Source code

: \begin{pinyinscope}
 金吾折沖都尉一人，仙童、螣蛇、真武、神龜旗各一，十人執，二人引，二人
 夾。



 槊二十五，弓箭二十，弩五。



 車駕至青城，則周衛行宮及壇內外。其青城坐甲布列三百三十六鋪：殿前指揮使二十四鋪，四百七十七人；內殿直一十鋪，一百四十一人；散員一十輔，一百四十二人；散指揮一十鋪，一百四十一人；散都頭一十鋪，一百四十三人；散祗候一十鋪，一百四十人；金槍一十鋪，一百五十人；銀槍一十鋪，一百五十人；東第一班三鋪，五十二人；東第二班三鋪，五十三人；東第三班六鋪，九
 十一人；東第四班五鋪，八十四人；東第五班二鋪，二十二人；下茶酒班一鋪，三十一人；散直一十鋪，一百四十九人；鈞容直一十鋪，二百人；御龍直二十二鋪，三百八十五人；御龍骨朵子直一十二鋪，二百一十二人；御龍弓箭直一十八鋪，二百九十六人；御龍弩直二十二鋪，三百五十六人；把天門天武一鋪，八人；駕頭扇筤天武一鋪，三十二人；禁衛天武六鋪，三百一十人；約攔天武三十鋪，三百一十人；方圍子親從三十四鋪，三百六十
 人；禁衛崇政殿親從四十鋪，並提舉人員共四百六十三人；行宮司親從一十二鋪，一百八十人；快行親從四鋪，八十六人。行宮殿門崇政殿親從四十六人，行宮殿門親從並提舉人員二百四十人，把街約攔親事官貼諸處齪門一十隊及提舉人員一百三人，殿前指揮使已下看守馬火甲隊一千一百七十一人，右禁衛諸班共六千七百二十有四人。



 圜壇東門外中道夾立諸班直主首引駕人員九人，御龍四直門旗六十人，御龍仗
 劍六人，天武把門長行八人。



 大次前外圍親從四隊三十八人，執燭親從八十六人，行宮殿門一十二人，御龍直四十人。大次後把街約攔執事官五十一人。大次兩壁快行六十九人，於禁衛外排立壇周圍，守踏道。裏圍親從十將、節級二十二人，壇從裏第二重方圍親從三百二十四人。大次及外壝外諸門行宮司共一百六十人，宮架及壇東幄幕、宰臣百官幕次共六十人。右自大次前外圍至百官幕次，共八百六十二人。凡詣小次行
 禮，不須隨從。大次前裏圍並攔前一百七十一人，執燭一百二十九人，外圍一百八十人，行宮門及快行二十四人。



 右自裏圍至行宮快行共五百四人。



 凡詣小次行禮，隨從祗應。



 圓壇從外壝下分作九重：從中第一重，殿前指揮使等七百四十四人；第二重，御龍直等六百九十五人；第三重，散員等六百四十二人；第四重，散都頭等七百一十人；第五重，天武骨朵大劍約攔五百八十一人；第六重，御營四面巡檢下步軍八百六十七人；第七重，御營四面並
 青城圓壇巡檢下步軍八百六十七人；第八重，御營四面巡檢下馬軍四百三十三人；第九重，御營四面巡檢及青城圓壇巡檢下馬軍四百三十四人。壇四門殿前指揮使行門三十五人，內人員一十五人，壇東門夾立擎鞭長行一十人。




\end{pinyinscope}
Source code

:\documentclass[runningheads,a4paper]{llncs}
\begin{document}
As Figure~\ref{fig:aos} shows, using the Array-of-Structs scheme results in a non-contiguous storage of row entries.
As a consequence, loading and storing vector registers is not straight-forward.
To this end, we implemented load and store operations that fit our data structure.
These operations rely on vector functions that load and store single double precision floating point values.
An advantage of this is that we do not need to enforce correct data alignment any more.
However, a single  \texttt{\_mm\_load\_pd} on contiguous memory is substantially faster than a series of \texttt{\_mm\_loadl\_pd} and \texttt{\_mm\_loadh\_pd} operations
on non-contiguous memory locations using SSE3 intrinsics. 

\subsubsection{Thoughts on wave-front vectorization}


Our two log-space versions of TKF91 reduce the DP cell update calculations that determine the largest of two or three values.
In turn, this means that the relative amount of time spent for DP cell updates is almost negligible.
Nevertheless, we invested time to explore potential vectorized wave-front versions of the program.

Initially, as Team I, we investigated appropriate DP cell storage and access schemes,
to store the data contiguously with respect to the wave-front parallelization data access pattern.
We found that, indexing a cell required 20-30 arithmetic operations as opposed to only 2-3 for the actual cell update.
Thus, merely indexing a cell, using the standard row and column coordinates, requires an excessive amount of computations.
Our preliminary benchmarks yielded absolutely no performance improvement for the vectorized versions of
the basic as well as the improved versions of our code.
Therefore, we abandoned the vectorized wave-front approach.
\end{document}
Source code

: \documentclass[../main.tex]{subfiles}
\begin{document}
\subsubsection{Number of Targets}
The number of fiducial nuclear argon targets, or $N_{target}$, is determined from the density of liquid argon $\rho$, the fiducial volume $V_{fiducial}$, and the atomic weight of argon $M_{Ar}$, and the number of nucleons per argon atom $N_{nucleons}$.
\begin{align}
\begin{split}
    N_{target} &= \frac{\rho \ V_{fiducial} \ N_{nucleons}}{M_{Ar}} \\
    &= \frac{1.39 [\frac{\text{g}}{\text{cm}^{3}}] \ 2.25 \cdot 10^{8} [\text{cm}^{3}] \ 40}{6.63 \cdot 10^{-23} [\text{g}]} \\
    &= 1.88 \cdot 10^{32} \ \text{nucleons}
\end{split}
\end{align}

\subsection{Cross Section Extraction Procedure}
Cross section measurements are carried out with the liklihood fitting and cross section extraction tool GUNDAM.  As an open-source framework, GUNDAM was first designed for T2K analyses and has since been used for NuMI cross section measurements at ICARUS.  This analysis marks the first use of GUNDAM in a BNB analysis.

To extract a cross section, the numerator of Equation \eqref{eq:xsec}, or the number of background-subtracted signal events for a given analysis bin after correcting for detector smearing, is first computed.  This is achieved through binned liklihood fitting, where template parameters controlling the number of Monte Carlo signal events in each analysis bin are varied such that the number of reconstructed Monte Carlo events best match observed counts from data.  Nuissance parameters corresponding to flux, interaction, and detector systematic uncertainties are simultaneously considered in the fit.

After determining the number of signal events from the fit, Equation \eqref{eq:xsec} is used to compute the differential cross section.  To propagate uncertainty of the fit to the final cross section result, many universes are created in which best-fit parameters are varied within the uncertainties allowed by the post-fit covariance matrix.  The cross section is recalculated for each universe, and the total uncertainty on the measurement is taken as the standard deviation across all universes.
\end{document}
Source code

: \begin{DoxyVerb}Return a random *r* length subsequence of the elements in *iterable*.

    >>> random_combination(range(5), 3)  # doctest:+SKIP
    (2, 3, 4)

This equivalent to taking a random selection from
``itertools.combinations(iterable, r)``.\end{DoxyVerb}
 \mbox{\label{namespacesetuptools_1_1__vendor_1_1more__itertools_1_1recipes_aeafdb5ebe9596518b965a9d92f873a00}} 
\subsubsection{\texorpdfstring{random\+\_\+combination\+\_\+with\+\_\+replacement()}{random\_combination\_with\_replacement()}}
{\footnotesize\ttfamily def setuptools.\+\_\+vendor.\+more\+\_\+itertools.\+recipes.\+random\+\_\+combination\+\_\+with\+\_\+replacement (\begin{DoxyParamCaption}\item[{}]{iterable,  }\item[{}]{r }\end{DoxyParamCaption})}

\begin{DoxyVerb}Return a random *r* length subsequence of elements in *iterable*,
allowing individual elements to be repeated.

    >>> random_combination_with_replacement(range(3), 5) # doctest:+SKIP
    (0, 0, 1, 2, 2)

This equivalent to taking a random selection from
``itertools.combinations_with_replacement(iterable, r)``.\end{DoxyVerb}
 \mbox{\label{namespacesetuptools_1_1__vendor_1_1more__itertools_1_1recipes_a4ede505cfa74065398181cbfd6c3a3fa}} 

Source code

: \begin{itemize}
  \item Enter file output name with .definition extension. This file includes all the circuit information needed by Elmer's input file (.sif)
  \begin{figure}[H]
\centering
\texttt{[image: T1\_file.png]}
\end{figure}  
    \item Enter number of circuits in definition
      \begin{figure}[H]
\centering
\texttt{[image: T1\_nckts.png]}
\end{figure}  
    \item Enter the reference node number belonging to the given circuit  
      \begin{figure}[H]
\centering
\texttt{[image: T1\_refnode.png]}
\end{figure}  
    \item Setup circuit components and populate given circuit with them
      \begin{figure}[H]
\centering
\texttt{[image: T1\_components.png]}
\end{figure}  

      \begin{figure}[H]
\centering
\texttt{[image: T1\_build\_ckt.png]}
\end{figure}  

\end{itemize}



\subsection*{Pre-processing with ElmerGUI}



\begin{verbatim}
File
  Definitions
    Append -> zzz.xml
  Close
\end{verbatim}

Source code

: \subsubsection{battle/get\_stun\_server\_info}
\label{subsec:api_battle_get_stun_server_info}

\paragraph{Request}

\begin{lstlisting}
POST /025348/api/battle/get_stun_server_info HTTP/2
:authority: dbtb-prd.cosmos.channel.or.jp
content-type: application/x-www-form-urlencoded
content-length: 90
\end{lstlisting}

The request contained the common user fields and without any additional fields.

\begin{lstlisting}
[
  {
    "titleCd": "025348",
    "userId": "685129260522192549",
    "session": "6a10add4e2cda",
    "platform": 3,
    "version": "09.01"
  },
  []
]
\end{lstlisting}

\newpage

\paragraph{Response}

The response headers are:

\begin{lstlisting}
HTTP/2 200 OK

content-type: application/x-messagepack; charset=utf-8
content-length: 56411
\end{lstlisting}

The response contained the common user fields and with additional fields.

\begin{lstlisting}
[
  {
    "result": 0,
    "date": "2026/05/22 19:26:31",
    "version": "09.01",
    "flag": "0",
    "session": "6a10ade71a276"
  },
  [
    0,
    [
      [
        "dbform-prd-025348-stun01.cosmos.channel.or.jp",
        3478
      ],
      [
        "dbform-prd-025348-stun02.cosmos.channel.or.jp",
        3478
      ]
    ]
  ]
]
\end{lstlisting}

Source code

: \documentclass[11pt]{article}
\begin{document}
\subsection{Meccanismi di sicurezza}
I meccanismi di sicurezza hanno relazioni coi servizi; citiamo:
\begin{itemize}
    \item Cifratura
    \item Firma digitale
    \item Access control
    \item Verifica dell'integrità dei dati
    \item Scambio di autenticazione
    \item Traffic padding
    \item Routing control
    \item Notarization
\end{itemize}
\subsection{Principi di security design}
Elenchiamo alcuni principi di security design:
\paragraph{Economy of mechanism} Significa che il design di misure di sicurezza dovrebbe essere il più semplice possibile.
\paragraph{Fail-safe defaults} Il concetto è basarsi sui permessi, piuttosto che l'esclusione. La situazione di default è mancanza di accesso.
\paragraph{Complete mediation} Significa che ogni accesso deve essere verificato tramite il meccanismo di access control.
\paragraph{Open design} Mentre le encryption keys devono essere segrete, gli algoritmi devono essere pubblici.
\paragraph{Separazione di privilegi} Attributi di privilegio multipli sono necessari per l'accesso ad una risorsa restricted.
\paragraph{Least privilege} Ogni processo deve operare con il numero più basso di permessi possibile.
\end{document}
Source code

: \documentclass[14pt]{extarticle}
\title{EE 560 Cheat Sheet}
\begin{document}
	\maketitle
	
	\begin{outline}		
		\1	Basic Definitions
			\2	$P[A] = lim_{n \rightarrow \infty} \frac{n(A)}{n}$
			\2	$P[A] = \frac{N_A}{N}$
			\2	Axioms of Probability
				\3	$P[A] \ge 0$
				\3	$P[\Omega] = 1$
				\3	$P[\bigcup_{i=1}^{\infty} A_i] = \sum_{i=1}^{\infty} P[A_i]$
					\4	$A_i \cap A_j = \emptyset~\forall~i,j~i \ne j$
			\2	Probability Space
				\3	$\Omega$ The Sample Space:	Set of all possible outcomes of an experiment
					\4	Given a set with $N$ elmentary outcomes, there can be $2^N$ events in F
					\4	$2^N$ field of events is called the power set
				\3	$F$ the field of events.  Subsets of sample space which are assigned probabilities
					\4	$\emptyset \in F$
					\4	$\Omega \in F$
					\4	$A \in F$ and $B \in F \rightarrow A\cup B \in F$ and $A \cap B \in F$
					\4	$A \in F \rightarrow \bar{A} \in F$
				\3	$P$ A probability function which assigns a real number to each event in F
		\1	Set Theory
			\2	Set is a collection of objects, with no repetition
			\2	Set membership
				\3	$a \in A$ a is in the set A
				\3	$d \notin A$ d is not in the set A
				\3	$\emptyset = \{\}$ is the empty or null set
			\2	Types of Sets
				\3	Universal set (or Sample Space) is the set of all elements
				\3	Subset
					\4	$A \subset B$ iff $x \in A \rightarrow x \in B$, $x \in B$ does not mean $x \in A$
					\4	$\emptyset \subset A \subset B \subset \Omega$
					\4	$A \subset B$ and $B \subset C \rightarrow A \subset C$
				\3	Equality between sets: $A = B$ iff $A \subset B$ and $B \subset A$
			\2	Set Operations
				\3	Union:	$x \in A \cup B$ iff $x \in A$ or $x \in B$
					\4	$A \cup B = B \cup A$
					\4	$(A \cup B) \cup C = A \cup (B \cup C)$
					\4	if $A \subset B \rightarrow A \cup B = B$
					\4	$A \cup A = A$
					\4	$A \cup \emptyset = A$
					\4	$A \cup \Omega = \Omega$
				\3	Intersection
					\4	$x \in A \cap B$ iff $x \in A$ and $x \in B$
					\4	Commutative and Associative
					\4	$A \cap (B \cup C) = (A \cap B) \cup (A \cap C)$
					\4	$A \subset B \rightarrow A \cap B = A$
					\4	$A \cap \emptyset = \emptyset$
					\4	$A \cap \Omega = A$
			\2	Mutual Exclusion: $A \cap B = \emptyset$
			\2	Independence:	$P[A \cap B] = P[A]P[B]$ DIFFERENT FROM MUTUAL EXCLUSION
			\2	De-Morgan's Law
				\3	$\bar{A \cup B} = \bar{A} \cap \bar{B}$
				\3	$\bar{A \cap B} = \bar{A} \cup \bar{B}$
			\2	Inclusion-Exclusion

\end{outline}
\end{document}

AIM OF THE TASK
Your task is to show every line of the listing above containing "HTTP".

REPLY TO THE EXERCISE
POST /025348/api/battle/get_stun_server_info HTTP/2
HTTP/2 200 OK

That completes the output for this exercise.